ROANOKE TIMES 
                      Copyright (c) 1996, Roanoke Times

DATE: Tuesday, October 1, 1996               TAG: 9610010086
SECTION: VIRGINIA                 PAGE: C-3  EDITION: NEW RIVER VALLEY 
DATELINE: NEW YORK
                                             TYPE: NEWS OBIT
SOURCE: The New York Times 
MEMO: NOTE: Shorter version ran in Metro edition.


FRANCES LEAR, MEDIA FIGURE, DIES AT 73

Frances Lear, a mercurial figure in the media world who spent some $25 million she received in a divorce settlement to start a magazine named after herself, died Monday at her home in Manhattan. She was 73.

She died of breast cancer, said Dr. Jonathan LaPook, her son-in-law.

Lear was married for 28 years to Norman Lear, the highly successful television producer of series such as ``All in the Family'' and ``Maude.'' Her divorce settlement from Lear, an amount variously estimated to be between $100 million and $112 million, was one of the largest ever recorded.

``I was very much a part of his thinking,'' she often said, justifying the amount of the settlement. ``Norman could not have done his shows without me.''

It is generally considered - and she herself claimed - that she was the inspiration for Maude, the feisty and opinionated title character played by Bea Arthur on one of the situation comedies .

Lear made a name for herself among feminists, working in political campaigns, including Eugene McCarthy's presidential campaign in 1968; with the National Organization for Women on behalf of the proposed Equal Rights Amendment; as a partner in an executive search firm specializing in placing women; and as a writer, producing articles for national publications.
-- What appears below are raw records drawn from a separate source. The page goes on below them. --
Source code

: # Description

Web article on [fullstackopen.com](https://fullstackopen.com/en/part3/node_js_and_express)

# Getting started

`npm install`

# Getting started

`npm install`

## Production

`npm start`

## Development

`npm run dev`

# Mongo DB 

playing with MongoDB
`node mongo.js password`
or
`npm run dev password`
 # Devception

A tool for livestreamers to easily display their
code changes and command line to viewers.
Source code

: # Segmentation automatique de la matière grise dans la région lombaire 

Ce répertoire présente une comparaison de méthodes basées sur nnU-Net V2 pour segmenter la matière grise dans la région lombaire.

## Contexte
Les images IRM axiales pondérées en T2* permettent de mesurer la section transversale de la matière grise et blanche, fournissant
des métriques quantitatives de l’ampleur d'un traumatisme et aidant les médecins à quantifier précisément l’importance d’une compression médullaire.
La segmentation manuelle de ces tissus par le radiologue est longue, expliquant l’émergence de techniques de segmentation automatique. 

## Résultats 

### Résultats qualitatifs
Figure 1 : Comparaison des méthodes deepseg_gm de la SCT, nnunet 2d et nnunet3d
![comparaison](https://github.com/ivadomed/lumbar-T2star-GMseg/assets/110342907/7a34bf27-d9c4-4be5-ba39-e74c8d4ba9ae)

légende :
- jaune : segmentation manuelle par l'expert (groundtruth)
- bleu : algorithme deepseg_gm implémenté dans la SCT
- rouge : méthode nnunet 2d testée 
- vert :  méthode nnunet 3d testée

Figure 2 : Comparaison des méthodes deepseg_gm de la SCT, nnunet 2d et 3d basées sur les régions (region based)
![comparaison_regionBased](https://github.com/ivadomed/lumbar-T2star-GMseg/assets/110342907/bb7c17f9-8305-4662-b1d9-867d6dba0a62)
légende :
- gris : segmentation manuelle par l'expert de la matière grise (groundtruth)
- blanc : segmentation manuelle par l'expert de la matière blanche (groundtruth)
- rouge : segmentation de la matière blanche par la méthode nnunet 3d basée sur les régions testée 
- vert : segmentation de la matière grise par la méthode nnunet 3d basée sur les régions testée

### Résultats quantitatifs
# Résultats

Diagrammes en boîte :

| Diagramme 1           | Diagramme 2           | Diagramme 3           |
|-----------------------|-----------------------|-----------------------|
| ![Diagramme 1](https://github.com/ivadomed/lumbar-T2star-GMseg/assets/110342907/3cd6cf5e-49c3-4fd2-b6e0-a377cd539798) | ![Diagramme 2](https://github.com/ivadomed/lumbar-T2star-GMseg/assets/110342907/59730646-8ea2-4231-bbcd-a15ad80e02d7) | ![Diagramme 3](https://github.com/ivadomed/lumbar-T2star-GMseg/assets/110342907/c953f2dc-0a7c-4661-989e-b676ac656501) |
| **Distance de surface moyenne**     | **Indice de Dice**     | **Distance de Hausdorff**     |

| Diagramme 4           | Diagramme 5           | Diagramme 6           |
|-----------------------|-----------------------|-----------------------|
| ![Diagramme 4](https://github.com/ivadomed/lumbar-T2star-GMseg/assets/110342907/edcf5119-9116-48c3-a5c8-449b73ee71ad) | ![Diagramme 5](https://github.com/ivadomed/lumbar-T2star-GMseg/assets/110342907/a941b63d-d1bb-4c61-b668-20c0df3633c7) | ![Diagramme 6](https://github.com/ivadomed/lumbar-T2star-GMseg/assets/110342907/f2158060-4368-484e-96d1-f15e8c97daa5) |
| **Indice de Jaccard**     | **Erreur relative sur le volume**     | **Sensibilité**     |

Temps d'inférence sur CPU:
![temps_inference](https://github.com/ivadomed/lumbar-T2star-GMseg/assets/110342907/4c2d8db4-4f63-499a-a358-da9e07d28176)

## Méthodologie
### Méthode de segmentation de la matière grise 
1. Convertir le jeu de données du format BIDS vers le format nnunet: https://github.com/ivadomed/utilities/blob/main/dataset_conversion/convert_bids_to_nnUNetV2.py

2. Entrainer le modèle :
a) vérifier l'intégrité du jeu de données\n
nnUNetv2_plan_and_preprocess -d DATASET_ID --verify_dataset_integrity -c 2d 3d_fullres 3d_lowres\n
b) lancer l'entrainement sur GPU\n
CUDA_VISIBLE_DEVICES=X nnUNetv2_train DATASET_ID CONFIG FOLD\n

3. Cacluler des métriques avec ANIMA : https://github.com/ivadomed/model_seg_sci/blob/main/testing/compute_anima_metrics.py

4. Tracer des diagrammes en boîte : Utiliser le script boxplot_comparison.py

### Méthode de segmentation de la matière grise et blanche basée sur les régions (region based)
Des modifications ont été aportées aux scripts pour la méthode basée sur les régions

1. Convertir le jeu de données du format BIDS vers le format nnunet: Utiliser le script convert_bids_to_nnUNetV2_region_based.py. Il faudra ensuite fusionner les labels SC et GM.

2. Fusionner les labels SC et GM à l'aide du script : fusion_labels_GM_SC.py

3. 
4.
But she believed that she had faded into the background as her husband's career took off in the 1970s. After Norman Lear acquired his own movie studio and founded his own civil liberties group, People for the American Way, she wrote about her frustrations on the opinion page in The New York Times in 1981.

A woman in Hollywood is a nonperson, she wrote, ``unless she is under 21, powerful or a star.''

Lear, in her own words, ``always aspired to something out of the ordinary,'' and she moved to New York after her divorce in 1985.

She quickly set out to change the nonperson identity she had felt in Hollywood by creating Lear's, a magazine aimed at women like herself - ``the woman who wasn't born yesterday,'' as the magazine said on its cover.

Lear's began publication in 1988 and was a success. It started with a circulation base of 250,000 and grew to 350,000 in a year. But after two years, Lear abandoned her original concept and lowered the age of the theoretical Lear's woman to over 35. Abandoning the older-age niche put the magazine into competition with other women's magazines, and its advertising never recovered from the move.

Almost immediately after the magazine's debut, Lear developed a reputation for being unpredictable and hot-tempered. She held a series of intimate lunches in her apartment during which she sought, and then usually ignored, advice for her fledgling publication.

In an article in The New York Times, a staff member recalled that when Lear had been told that she could not change a quotation, she had shouted, ``It is my magazine, and I will do what I want.''

A former associate once said of her, ``She spent her life in Hollywood, where you go on your gut and you are prized for being slightly nuts.'' Lear did not deny the validity of the remark. She had lived with that behavior for many years, she said, and ``very possibly some of it rubbed off.''

Lear was born July 14, 1923, at the Vanderheusen Home for Wayward Girls in Hudson, N.Y., the child of an unwed mother and an unknown father. ``The odds were stacked high against me,'' she once said.

She was given the name Evelyn, but she was renamed Frances when she was adopted after 14 months in an orphanage by Aline and Herbert Loeb of Larchmont, N.Y.